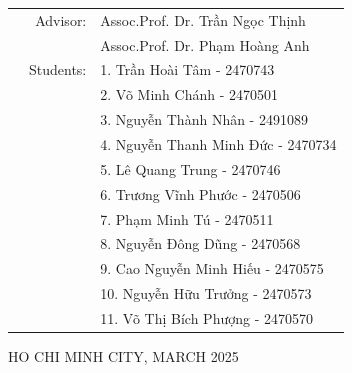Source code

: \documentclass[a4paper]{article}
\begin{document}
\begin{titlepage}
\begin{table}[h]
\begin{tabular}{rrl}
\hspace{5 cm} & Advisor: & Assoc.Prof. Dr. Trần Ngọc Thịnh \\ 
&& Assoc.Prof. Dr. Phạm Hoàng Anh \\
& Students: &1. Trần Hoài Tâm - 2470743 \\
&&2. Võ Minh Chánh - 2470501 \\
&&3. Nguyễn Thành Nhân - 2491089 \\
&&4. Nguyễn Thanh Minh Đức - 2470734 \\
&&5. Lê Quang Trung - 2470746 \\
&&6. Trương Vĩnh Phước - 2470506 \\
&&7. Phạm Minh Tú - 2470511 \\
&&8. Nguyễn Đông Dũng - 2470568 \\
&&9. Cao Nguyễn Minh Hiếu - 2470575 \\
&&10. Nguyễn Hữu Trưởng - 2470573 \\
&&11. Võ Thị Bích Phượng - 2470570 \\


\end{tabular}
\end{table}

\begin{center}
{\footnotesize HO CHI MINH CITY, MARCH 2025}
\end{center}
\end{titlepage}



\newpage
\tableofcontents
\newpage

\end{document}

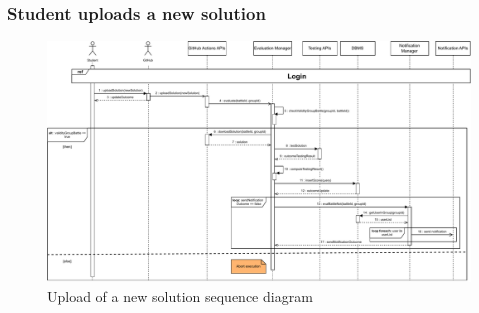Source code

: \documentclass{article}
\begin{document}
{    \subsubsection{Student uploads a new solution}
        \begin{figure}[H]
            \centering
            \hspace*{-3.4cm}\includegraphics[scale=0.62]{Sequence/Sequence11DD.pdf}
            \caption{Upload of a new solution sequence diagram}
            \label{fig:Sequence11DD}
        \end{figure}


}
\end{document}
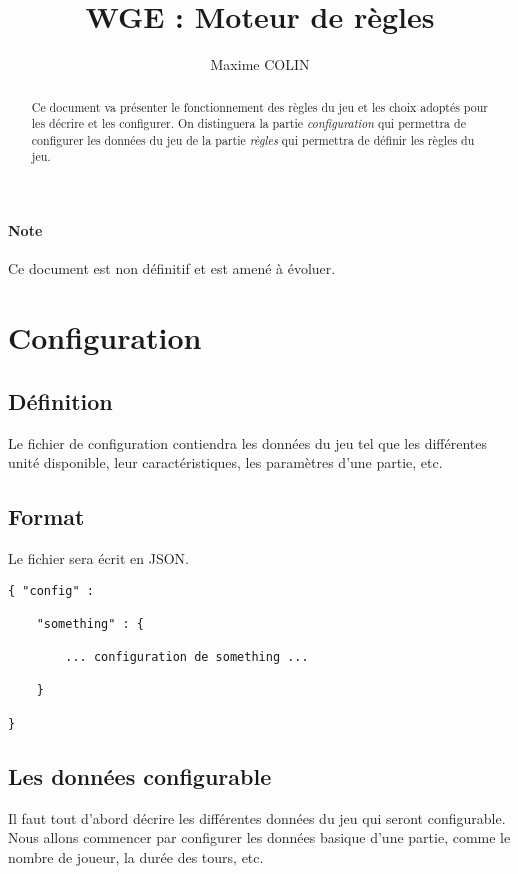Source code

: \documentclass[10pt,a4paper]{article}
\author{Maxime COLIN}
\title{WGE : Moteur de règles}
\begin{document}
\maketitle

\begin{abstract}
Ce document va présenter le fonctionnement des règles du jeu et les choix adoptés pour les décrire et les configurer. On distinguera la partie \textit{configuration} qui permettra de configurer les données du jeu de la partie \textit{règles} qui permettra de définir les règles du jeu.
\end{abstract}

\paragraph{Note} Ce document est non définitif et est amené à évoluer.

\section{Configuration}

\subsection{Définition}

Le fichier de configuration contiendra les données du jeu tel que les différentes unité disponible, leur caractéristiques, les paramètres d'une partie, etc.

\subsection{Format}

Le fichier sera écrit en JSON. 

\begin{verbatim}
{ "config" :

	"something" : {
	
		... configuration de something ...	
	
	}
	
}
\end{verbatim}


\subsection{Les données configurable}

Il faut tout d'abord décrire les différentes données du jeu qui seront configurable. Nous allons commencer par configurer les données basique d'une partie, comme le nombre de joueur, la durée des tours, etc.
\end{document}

━━━━

WHAT TO PRODUCE:
Going through the entries, return every line holding the word "begin".

RESULT OF THE TASK:
\begin{document}
\begin{titlepage}
\begin{table}[h]
\begin{tabular}{rrl}
\begin{center}
\begin{document}
        \begin{figure}[H]
\begin{document}
\begin{abstract}
\begin{verbatim}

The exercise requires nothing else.